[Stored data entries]
+++++

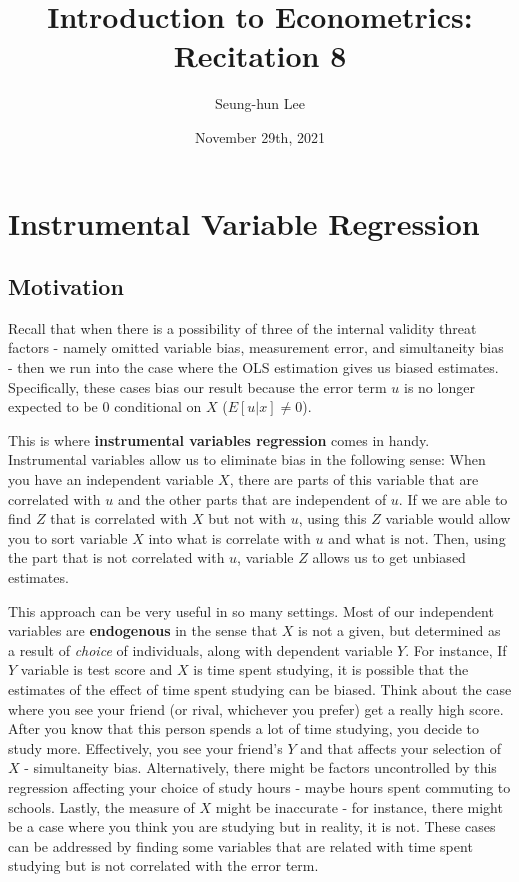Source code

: \documentclass[12pt]{article}
\title{Introduction to Econometrics: Recitation 8}
\theoremstyle{definition}
\theoremstyle{property}
\theoremstyle{assumption}
\theoremstyle{example}
\theoremstyle{comment}
\begin{document}
\linespread{1.25}
\author{Seung-hun Lee}
\date{November 29th, 2021 }
\maketitle
\section{Instrumental Variable Regression}
\subsection{Motivation}
Recall that when there is a possibility of three of the internal validity threat factors - namely omitted variable bias, measurement error, and simultaneity bias - then we run into the case where the OLS estimation gives us biased estimates. Specifically, these cases bias our result because the error term $u$ is no longer expected to be 0 conditional on $X$ ($E[u|x]\neq 0$). \par\medskip

This is where \textbf{instrumental variables regression} comes in handy. Instrumental variables allow us to eliminate bias in the following sense: When you have an independent variable $X$, there are parts of this variable that are correlated with $u$ and the other parts that are independent of $u$. If we are able to find $Z$ that is correlated with $X$ but not with $u$, using this $Z$ variable would allow you to sort variable $X$ into what is correlate with $u$ and what is not. Then, using the part that is not correlated with $u$, variable $Z$ allows us to get unbiased estimates. \par\medskip

This approach can be very useful in so many settings. Most of our independent variables are \textbf{endogenous} in the sense that $X$ is not a given, but determined as a result of \textit{choice} of individuals, along with dependent variable $Y$. For instance, If $Y$ variable is test score and $X$ is time spent studying, it is possible that the estimates of the effect of time spent studying can be biased. Think about the case where you see your friend (or rival, whichever you prefer) get a really high score. After you know that this person spends a lot of time studying, you decide to study more. Effectively, you see your friend's $Y$ and that affects your selection of $X$ - simultaneity bias. Alternatively, there might be factors uncontrolled by this regression affecting your choice of study hours  - maybe hours spent commuting to schools. Lastly, the measure of $X$ might be inaccurate - for instance, there might be a case where you think you are studying but in reality, it is not. These cases can be addressed by finding some variables that are related with time spent studying but is not correlated with the error term. 
\end{document}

+++++

Task requirements: Word for word and without pictures, please write out only the lines from the start of the entries through the line containing "Recall that when", both included.

Exercise solution:
Source code

: \documentclass[12pt]{article}
\title{Introduction to Econometrics: Recitation 8}
\theoremstyle{definition}
\theoremstyle{property}
\theoremstyle{assumption}
\theoremstyle{example}
\theoremstyle{comment}
\begin{document}
\linespread{1.25}
\author{Seung-hun Lee}
\date{November 29th, 2021 }
\maketitle
\section{Instrumental Variable Regression}
\subsection{Motivation}
Recall that when there is a possibility of three of the internal validity threat factors - namely omitted variable bias, measurement error, and simultaneity bias - then we run into the case where the OLS estimation gives us biased estimates. Specifically, these cases bias our result because the error term $u$ is no longer expected to be 0 conditional on $X$ ($E[u|x]\neq 0$). \par\medskip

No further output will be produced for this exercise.